→ **Dataset entries**
[Start of Attachment]

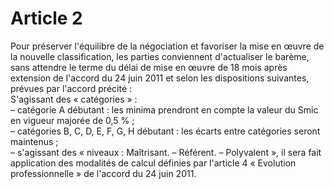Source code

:# Article 2

  
Pour préserver l'équilibre de la négociation et favoriser la mise en œuvre de la nouvelle classification, les parties conviennent d'actualiser le barème, sans attendre le terme du délai de mise en œuvre de 18 mois après extension de l'accord du 24 juin 2011 et selon les dispositions suivantes, prévues par l'accord précité :  
S'agissant des « catégories » :  
– catégorie A débutant : les minima prendront en compte la valeur du Smic en vigueur majorée de 0,5 % ;  
– catégories B, C, D, E, F, G, H débutant : les écarts entre catégories seront maintenus ;  
– s'agissant des « niveaux : Maîtrisant. – Référent. – Polyvalent », il sera fait application des modalités de calcul définies par l'article 4 « Evolution professionnelle » de l'accord du 24 juin 2011.


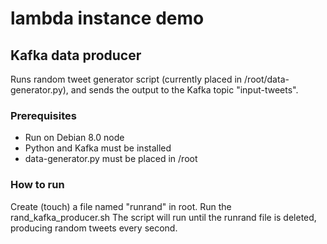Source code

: # lambda instance demo

## Kafka data producer

Runs random tweet generator script (currently placed in /root/data-generator.py), and sends the output to the Kafka topic "input-tweets".

### Prerequisites

- Run on Debian 8.0 node
- Python and Kafka must be installed
- data-generator.py must be placed in /root

### How to run

Create (touch) a file named "runrand" in root.
Run the rand_kafka_producer.sh
The script will run until the runrand file is deleted, producing random tweets every second.
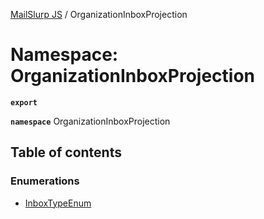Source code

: [MailSlurp JS](../README.md) / OrganizationInboxProjection

# Namespace: OrganizationInboxProjection

**`export`**

**`namespace`** OrganizationInboxProjection

## Table of contents

### Enumerations

- [InboxTypeEnum](../enums/OrganizationInboxProjection.InboxTypeEnum.md)

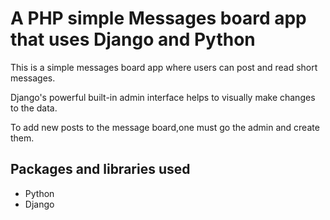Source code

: # A PHP simple Messages board app that uses Django and Python
This is a simple messages board app where users can post and read short messages.

Django's powerful built-in admin interface helps to visually make changes to the data.

To add new posts to the message board,one must go the admin and create them.

## Packages and libraries used

- Python
- Django
  
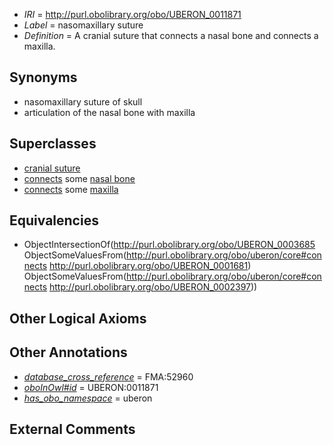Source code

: * *IRI* = http://purl.obolibrary.org/obo/UBERON_0011871
 * *Label* = nasomaxillary suture
 * *Definition* = A cranial suture that connects a nasal bone and connects a maxilla.

## Synonyms

 * nasomaxillary suture of skull
 * articulation of the nasal bone with maxilla

## Superclasses

 * [cranial suture](../../UBERON/85/UBERON_0003685.md)
 * [connects](../../ts/core#connects.md) some [nasal bone](../../UBERON/81/UBERON_0001681.md)
 * [connects](../../ts/core#connects.md) some [maxilla](../../UBERON/97/UBERON_0002397.md)

## Equivalencies

 * ObjectIntersectionOf(<http://purl.obolibrary.org/obo/UBERON_0003685> ObjectSomeValuesFrom(<http://purl.obolibrary.org/obo/uberon/core#connects> <http://purl.obolibrary.org/obo/UBERON_0001681>) ObjectSomeValuesFrom(<http://purl.obolibrary.org/obo/uberon/core#connects> <http://purl.obolibrary.org/obo/UBERON_0002397>))

## Other Logical Axioms


## Other Annotations

 * *[database_cross_reference](../../ef/oboInOwl#hasDbXref.md)* = FMA:52960
 * *[oboInOwl#id](../../id/oboInOwl#id.md)* = UBERON:0011871
 * *[has_obo_namespace](../../ce/oboInOwl#hasOBONamespace.md)* = uberon

## External Comments

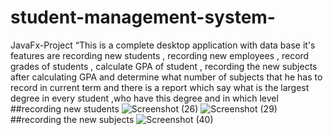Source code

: # student-management-system-
JavaFx-Project “This is a complete desktop application with data base it's features are recording new students , recording new employees , record grades of students , calculate GPA of student , recording the new subjects after calculating GPA and determine what number of subjects that he has to record in current term and there is a report which say what is the largest degree in every student ,who have this degree and in which level
##recording new students
![Screenshot (26)](https://user-images.githubusercontent.com/102131731/197941701-f185ebcb-9b3d-43f4-a3fe-5f6a8e0e816d.png)
![Screenshot (29)](https://user-images.githubusercontent.com/102131731/197941707-37c565f5-6633-4865-92cd-4b668fe78178.png)
##recording the new subjects
![Screenshot (40)](https://user-images.githubusercontent.com/102131731/197941714-fa6b74d2-48bb-4545-8eeb-7f87b29b9bd9.png)
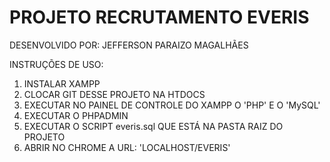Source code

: # PROJETO RECRUTAMENTO EVERIS

DESENVOLVIDO POR: JEFFERSON PARAIZO MAGALHÃES

INSTRUÇÕES DE USO:

1. INSTALAR XAMPP 
2. CLOCAR GIT DESSE PROJETO NA HTDOCS
3. EXECUTAR NO PAINEL DE CONTROLE DO XAMPP O 'PHP' E O 'MySQL'
4. EXECUTAR O PHPADMIN
5. EXECUTAR O SCRIPT everis.sql QUE ESTÁ NA PASTA RAIZ DO PROJETO
6. ABRIR NO CHROME A URL: 'LOCALHOST/EVERIS'

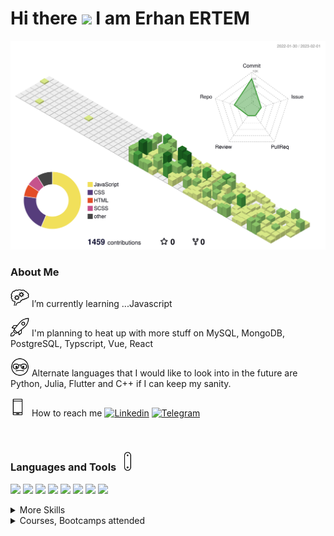 <h1> Hi there <img src="https://media.giphy.com/media/hvRJCLFzcasrR4ia7z/giphy.gif" width="30px"/> I am Erhan ERTEM </h1>

![](./profile-3d-contrib/profile-green-animate.svg)

### About Me

<img src="./img/critical-thinking.gif" width="30px"/> I’m currently learning ...Javascript

<img src="./img/rocket.gif" width="30px"/> I'm planning to heat up with more stuff on MySQL, MongoDB, PostgreSQL, Typscript, Vue, React

<img src="./img/nerd.gif" width="30px"/> Alternate languages that I would like to look into in the future are Python, Julia, Flutter and C++ if I can keep my sanity.

<img src="./img/phonelink-ring.gif" width="30px"/> How to reach me [![Linkedin](https://img.shields.io/badge/-&nbsp;-D8E887?style=flat&logo=Linkedin&logoColor=grey)](https://www.linkedin.com/in/erhan-ertem-46ab361a0/) [![Telegram](https://img.shields.io/badge/-&nbsp;-D8E887?style=flat&logo=telegram&logoColor=grey)](https://t.me/erhanertem)

&nbsp;

### Languages and Tools <img src="./img/swiss-army-knife.gif" width="30px"/>

![](https://img.shields.io/badge/Style-HTML5-informational?style=flat&logo=html5&logoColor=white&color=D8E887)
![](https://img.shields.io/badge/Style-CSS-informational?style=flat&logo=css3&logoColor=white&color=D8E887)
![](https://img.shields.io/badge/Style-Sass-informational?style=flat&logo=Sass&logoColor=white&color=D8E887)
![](https://img.shields.io/badge/Code-JavaScript-informational?style=flat&logo=JavaScript&logoColor=white&color=8CC569)
![](https://img.shields.io/badge/RTE-Node.js-informational?style=flat&logo=Node.js&logoColor=white&color=47A042)
![](https://img.shields.io/badge/SQLDB-MySQL-informational?style=flat&logo=mysql&logoColor=white&color=47A042)
![](https://img.shields.io/badge/SQLDB-PostgreSQL-informational?style=flat&logo=postgresql&logoColor=white&color=47A042)
![](https://img.shields.io/badge/NoSQLDB-MongoDB-informational?style=flat&logo=mongodb&logoColor=white&color=47A042)

<details>
<summary>More Skills</summary>

![](https://img.shields.io/badge/Tool-GitKraken-informational?style=flat&logo=GitKraken&logoColor=white&color=f3b745)
![](https://img.shields.io/badge/Tool-Postman-informational?style=flat&logo=Postman&logoColor=white&color=f3b745)
......

</details>

<details>
<summary>Courses, Bootcamps attended</summary>

| <sub>**Course/Bootcamp**</sub>                                                                   | <sub>**Status**</sub>             | <sub>**Cert/Hrs**</sub>                                                                                                         |<sub>**Languages/Frameworks**</sub>                                                                                                                                                                                                                                                                                                                                                                                                                                                                                                                                                                         |                                                                                                       
| ------------------------------------------------------------------------------------------------ | --------------------------------- | --------------------------------------------------------------------------------------------------------------------------------| ---------------------------------------------------------------------------------------------------------------------------------------------------------------------------------------------------------------------------------------------------------------------------------------------------------------------------------------------------------------------------------------------------------------------------------------------------------------------------------------------------------------------------------------------------------------------------------------------------------- |
| <sub>Udemy The Git & Github Bootcamp - Colt Steele</sub>                                         | ![](https://progress-bar.dev/100/)| [<img src="./img/order-completed.gif" width="20px"/>](certs/UC-bbe975cb-7f60-45e2-ab3e-37bff7894aee.jpg)&nbsp;<sub>17hrs</sub>  | ![GIT](https://img.shields.io/badge/GIT-E44C30?style=square&logo=git&logoColor=white) ![KRAKEN](https://img.shields.io/badge/GitKraken-179287?style=square&logo=GitKraken&logoColor=white) ![github](https://img.shields.io/badge/github-%2324292e.svg?style=square&logo=github&logoColor=white?alt=github)                                                                                                                                                                                                                                                                                                |
| <sub>Udemy Build Responsive Real-World Websites with HTML and CSS - Jonas Schmedtmann</sub>      | ![](https://progress-bar.dev/100/)| [<img src="./img/order-completed.gif" width="20px"/>](certs/UC-42231859-8e71-4018-8d4f-be2982687920.jpg)&nbsp;<sub>37.5hrs</sub>| ![HTML5](https://img.shields.io/badge/HTML5-E34F26?style=square&logo=html5&logoColor=white) ![CSS3](https://img.shields.io/badge/CSS3-1572B6?style=square&logo=css3&logoColor=white) ![JS](https://img.shields.io/badge/JavaScript-323330?style=square&logo=javascript&logoColor=F7DF1E)                                                                                                                                                                                                                                                                                                                   |                                                                                                               
| <sub>Udemy The Complete Sass & SCSS Course From Beginner to Advanced - Joe Parys et al.</sub>    | ![](https://progress-bar.dev/100/)| [<img src="./img/order-completed.gif" width="20px"/>](certs/UC-a206915d-14be-41f2-abf4-99f83ecaed01.jpg)&nbsp;<sub>4hrs</sub>   | ![HTML5](https://img.shields.io/badge/HTML5-E34F26?style=square&logo=html5&logoColor=white) ![CSS3](https://img.shields.io/badge/CSS3-1572B6?style=square&logo=css3&logoColor=white) ![SASS](https://img.shields.io/badge/Sass-CC6699?style=square&logo=sass&logoColor=white)                                                                                                                                                                                                                                                                                                                              |
| <sub>Udemy SASS - The Complete SASS Course (CSS Preprocessor) - Code and Create et al.</sub>     | ![](https://progress-bar.dev/100/)| [<img src="./img/order-completed.gif" width="20px"/>](certs/UC-05f33c9a-ead2-4e80-8c0d-3fe2d2010257.jpg)&nbsp;<sub>6hrs</sub>   | ![HTML5](https://img.shields.io/badge/HTML5-E34F26?style=square&logo=html5&logoColor=white) ![CSS3](https://img.shields.io/badge/CSS3-1572B6?style=square&logo=css3&logoColor=white) ![SASS](https://img.shields.io/badge/Sass-CC6699?style=square&logo=sass&logoColor=white)                                                                                                                                                                                                                                                                                                                              |
| <sub>Udemy Advanced CSS and Sass Flexbox, Grid, Animations and More! - Jonas Schmedtmann</sub>   | ![](https://progress-bar.dev/100/)| [<img src="./img/order-completed.gif" width="20px"/>](certs/UC-92f64af6-4763-47f3-b0dc-e4f1b4bc044a.jpg)&nbsp;<sub>28hrs</sub>  | ![HTML5](https://img.shields.io/badge/HTML5-E34F26?style=square&logo=html5&logoColor=white) ![CSS3](https://img.shields.io/badge/CSS3-1572B6?style=square&logo=css3&logoColor=white) ![SASS](https://img.shields.io/badge/Sass-CC6699?style=square&logo=sass&logoColor=white)                                                                                                                                                                                                                                                                                                                              |
| <sub>Udemy The Complete JavaScript Course 2022 From Zero to Expert! - Jonas Schmedtmann</sub>    | ![](https://progress-bar.dev/100/)| [<img src="./img/order-completed.gif" width="20px"/>](certs/UC-a836571e-74af-4785-b2f9-e70fa023ddf1.jpg)&nbsp;<sub>69hrs</sub>  | ![JS](https://img.shields.io/badge/JavaScript-323330?style=square&logo=javascript&logoColor=F7DF1E)                                                                                                                                                                                                                                                                                                                                                                                                                                                                                                        |
| <sub>Udemy Node.js, Express, MongoDB & More The Complete Bootcamp 2023 - Jonas Schmedtmann</sub> | ![](https://progress-bar.dev/100/)| [<img src="./img/order-completed.gif" width="20px"/>](certs/UC-dc1a6d3f-9e3f-4ab9-b566-1d1857f0dbc9.jpg)&nbsp;<sub>42hrs</sub>  | ![MongoDB](https://img.shields.io/badge/MongoDB-4EA94B?style=square&logo=mongodb&logoColor=white) ![nodeJS](https://img.shields.io/badge/Node.js-339933?style=square&logo=nodedotjs&logoColor=white) ![JS](https://img.shields.io/badge/JavaScript-323330?style=square&logo=javascript&logoColor=F7DF1E) ![expressJs](https://img.shields.io/badge/Express.js-000000?style=square&logo=express&logoColor=white) ![postman](https://img.shields.io/badge/Postman-FF6C37?style=flat&logo=Postman&logoColor=white) ![pug](https://img.shields.io/badge/Pug-E3C29B?styleflat&logo=pug&logoColor=black)         |
| <sub>Udemy Crash Course Build a Full-Stack Web App in a Weekend! - Jonas Schmedtmann</sub>       | ![](https://progress-bar.dev/100/)| [<img src="./img/order-completed.gif" width="20px"/>](certs/UC-5cee2194-cb64-4945-a534-cee939d8d827.jpg)&nbsp;<sub>12.5hrs</sub>| ![HTML5](https://img.shields.io/badge/HTML5-E34F26?style=square&logo=html5&logoColor=white) ![CSS3](https://img.shields.io/badge/CSS3-1572B6?style=square&logo=css3&logoColor=white) ![JS](https://img.shields.io/badge/JavaScript-323330?style=square&logo=javascript&logoColor=F7DF1E) ![React](https://img.shields.io/badge/React-20232A?style=square&logo=react&logoColor=61DAF) ![Supabase](https://img.shields.io/badge/Supabase-181818?style=square&logo=supabase&logoColor)                                                                                                                        |                                                                                                                                                                                                                                                                                           |
| <sub>Udemy The Ultimate MySQL Bootcamp Go from SQL Beginner to Expert v1/v2 - Colt Steele</sub>  | ![](https://progress-bar.dev/100/)| [<img src="./img/order-completed.gif" width="20px"/>](certs/UC-8d3c187f-e970-4961-a3d2-260f40c23a3e_v1.jpg) [<img src="./img/order-completed.gif" width="20px"/>](certs/UC-8d3c187f-e970-4961-a3d2-260f40c23a3e_v2.jpg)&nbsp;<sub>37.5hrs</sub> | ![mySQL](https://img.shields.io/badge/MySQL-005C84?style=square&logo=mysql&logoColor=white) ![JS](https://img.shields.io/badge/JavaScript-323330?style=square&logo=javascript&logoColor=F7DF1E) ![expressJs](https://img.shields.io/badge/Express.js-000000?style=square&logo=express&logoColor=white) ![HTML5](https://img.shields.io/badge/HTML5-E34F26?style=square&logo=html5&logoColor=white) ![CSS3](https://img.shields.io/badge/CSS3-1572B6?style=square&logo=css3&logoColor=white)|
| <sub>Udemy SQL and PostgreSQL: The Complete Developer's Guide - Stephen Grider</sub>             | ![](https://progress-bar.dev/100/)| [<img src="./img/order-completed.gif" width="20px"/>](certs/UC-089865e6-a8d4-4cbe-aa05-12ddffe1a292.jpg)&nbsp;<sub>22hrs</sub>  | ![PostgreSQL](https://img.shields.io/badge/PostgreSQL-316192?style=square&logo=postgresql&logoColor=white)                                                                                                                                                                                                                                                                                                                                                                                                                                                                                                 |
| <sub>Udemy Mastering Regular Expressions in JavaScript - Steven Hancock</sub>                    | ![](https://progress-bar.dev/80/) | [<img src="./img/hourglass.gif" width="20px"/>](#)&nbsp;<sub>5.5hrs</sub>                                                       | ![JS](https://img.shields.io/badge/JavaScript-323330?style=square&logo=javascript&logoColor=F7DF1E)                                                                                                                                                                                                                                                                                                                                                                                                                   |
| <sub>Udemy Advanced SQL Bootcamp - Jose Portilla</sub>                                           | ![](https://progress-bar.dev/20/) | [<img src="./img/hourglass.gif" width="20px"/>](#)&nbsp;<sub>10.5hrs</sub>                                                      | ![PostgreSQL](https://img.shields.io/badge/PostgreSQL-316192?style=square&logo=postgresql&logoColor=white)                                                                                                                                                                                                                                                                                                                                                                                                                   |
| <sub>Udemy Beginning C++ Programming - From Beginner to Beyond - Tim Buchalka</sub>              | ![](https://progress-bar.dev/20/) | [<img src="./img/hourglass.gif" width="20px"/>](#)&nbsp;<sub>46hrs</sub>                                                        | ![C++](https://img.shields.io/badge/C%2B%2B-00599C?style=square&logo=c%2B%2B&logoColor=white)                                                                                                                                                                                                                                                                                                                                                                                                                   |

</details>
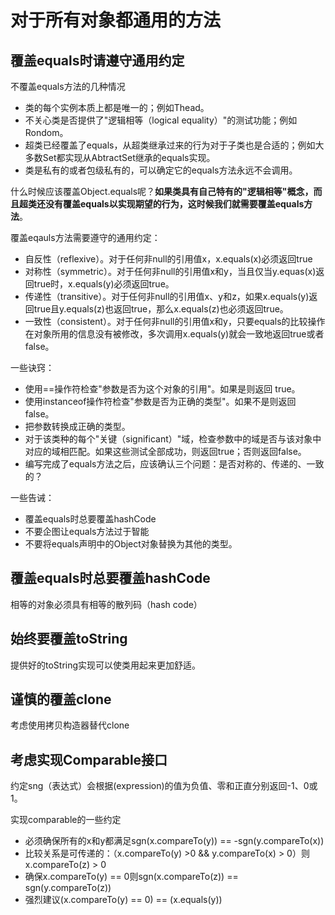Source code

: # 对于所有对象都通用的方法

## 覆盖equals时请遵守通用约定

不覆盖equals方法的几种情况

* 类的每个实例本质上都是唯一的；例如Thead。
* 不关心类是否提供了"逻辑相等（logical equality）"的测试功能；例如Rondom。
* 超类已经覆盖了equals，从超类继承过来的行为对于子类也是合适的；例如大多数Set都实现从AbtractSet继承的equals实现。
* 类是私有的或者包级私有的，可以确定它的equals方法永远不会调用。

什么时候应该覆盖Object.equals呢？**如果类具有自己特有的"逻辑相等"概念，而且超类还没有覆盖equals以实现期望的行为，这时候我们就需要覆盖equals方法**。

覆盖eqauls方法需要遵守的通用约定：

* 自反性（reflexive）。对于任何非null的引用值x，x.equals(x)必须返回true
* 对称性（symmetric）。对于任何非null的引用值x和y，当且仅当y.equas(x)返回true时，x.equals(y)必须返回true。
* 传递性（transitive）。对于任何非null的引用值x、y和z，如果x.equals(y)返回true且y.equals(z)也返回true，那么x.equals(z)也必须返回true。
* 一致性（consistent）。对于任何非null的引用值x和y，只要equals的比较操作在对象所用的信息没有被修改，多次调用x.equals(y)就会一致地返回true或者false。

一些诀窍：

* 使用==操作符检查"参数是否为这个对象的引用"。如果是则返回 true。
* 使用instanceof操作符检查"参数是否为正确的类型"。如果不是则返回 false。
* 把参数转换成正确的类型。
* 对于该类种的每个"关键（significant）"域，检查参数中的域是否与该对象中对应的域相匹配。如果这些测试全部成功，则返回true；否则返回false。
* 编写完成了equals方法之后，应该确认三个问题：是否对称的、传递的、一致的？

一些告诫：

* 覆盖equals时总要覆盖hashCode
* 不要企图让equals方法过于智能
* 不要将equals声明中的Object对象替换为其他的类型。

## 覆盖equals时总要覆盖hashCode

相等的对象必须具有相等的散列码（hash code）

## 始终要覆盖toString

提供好的toString实现可以使类用起来更加舒适。

## 谨慎的覆盖clone

考虑使用拷贝构造器替代clone

## 考虑实现Comparable接口

约定sng（表达式）会根据(expression)的值为负值、零和正直分别返回-1、0或1。

实现comparable的一些约定

* 必须确保所有的x和y都满足sgn(x.compareTo(y)) == -sgn(y.compareTo(x))
* 比较关系是可传递的：（x.compareTo(y) >0 && y.compareTo(x) > 0）则x.compareTo(z) > 0
* 确保x.compareTo(y) == 0则sgn(x.compareTo(z)) == sgn(y.compareTo(z))
* 强烈建议(x.compareTo(y) == 0) == (x.equals(y))
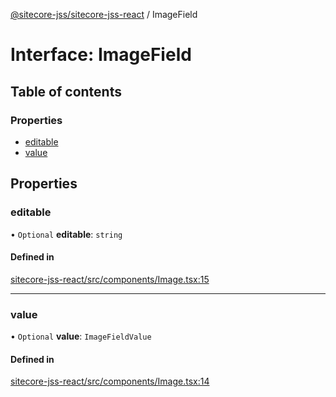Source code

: [@sitecore-jss/sitecore-jss-react](../README.md) / ImageField

# Interface: ImageField

## Table of contents

### Properties

- [editable](ImageField.md#editable)
- [value](ImageField.md#value)

## Properties

### editable

• `Optional` **editable**: `string`

#### Defined in

[sitecore-jss-react/src/components/Image.tsx:15](https://github.com/Sitecore/jss/blob/695577da/packages/sitecore-jss-react/src/components/Image.tsx#L15)

___

### value

• `Optional` **value**: `ImageFieldValue`

#### Defined in

[sitecore-jss-react/src/components/Image.tsx:14](https://github.com/Sitecore/jss/blob/695577da/packages/sitecore-jss-react/src/components/Image.tsx#L14)
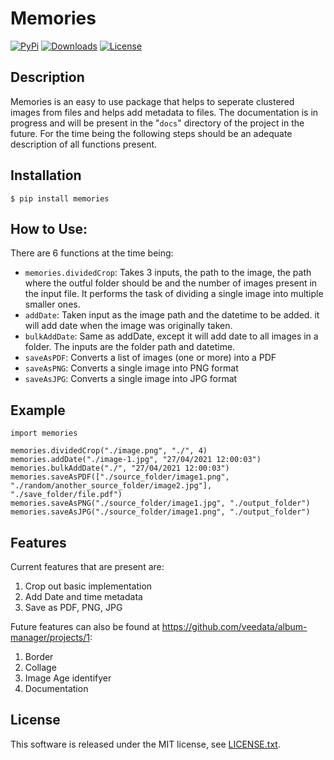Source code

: Memories
======

[![PyPi](https://img.shields.io/pypi/v/memories.svg)](https://pypi.org/project/memories/)
[![Downloads](https://pepy.tech/badge/memories)](https://pepy.tech/project/memories)
[![License](https://img.shields.io/github/license/veedata/album-manager)](https://github.com/veedata/album-manager/blob/main/LICENSE.txt)

Description
------

Memories is an easy to use package that helps to seperate clustered images from files and helps add metadata to files. The documentation is in progress and will be present in the "``docs``" directory of the project in the future. For the time being the following steps should be an adequate description of all functions present.

Installation
------

    $ pip install memories

How to Use:
------
There are 6 functions at the time being:
* ``memories.dividedCrop``: Takes 3 inputs, the path to the image, the path where the outful folder should be and the number of images present in the input file. It performs the task of dividing a single image into multiple smaller ones. 
* ``addDate``: Taken input as the image path and the datetime to be added. it will add date when the image was originally taken.
* ``bulkAddDate``: Same as addDate, except it will add date to all images in a folder. The inputs are the folder path and datetime.
* ``saveAsPDF``: Converts a list of images (one or more) into a PDF
* ``saveAsPNG``: Converts a single image into PNG format
* ``saveAsJPG``: Converts a single image into JPG format

Example
------
  
    import memories

    memories.dividedCrop("./image.png", "./", 4)
    memories.addDate("./image-1.jpg", "27/04/2021 12:00:03")
    memories.bulkAddDate("./", "27/04/2021 12:00:03")
    memories.saveAsPDF(["./source_folder/image1.png", "./random/another_source_folder/image2.jpg"], "./save_folder/file.pdf")
    memories.saveAsPNG("./source_folder/image1.jpg", "./output_folder")
    memories.saveAsJPG("./source_folder/image1.png", "./output_folder")


Features
------

Current features that are present are: 
1. Crop out basic implementation
2. Add Date and time metadata 
3. Save as PDF, PNG, JPG

Future features can also be found at https://github.com/veedata/album-manager/projects/1:
1. Border
2. Collage
3. Image Age identifyer
4. Documentation

License
------
This software is released under the MIT license, see [LICENSE.txt](https://github.com/veedata/album-manager/blob/main/LICENSE.txt).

[End of Attachment]

→ **ACTION ITEM**
Taking the lines above, repeat exactly those from the line that contains "There are 6" through the line that contains "path and datetime.", and both of those lines as well. Include nothing else.

→ **ANSWER**
There are 6 functions at the time being:
* ``memories.dividedCrop``: Takes 3 inputs, the path to the image, the path where the outful folder should be and the number of images present in the input file. It performs the task of dividing a single image into multiple smaller ones. 
* ``addDate``: Taken input as the image path and the datetime to be added. it will add date when the image was originally taken.
* ``bulkAddDate``: Same as addDate, except it will add date to all images in a folder. The inputs are the folder path and datetime.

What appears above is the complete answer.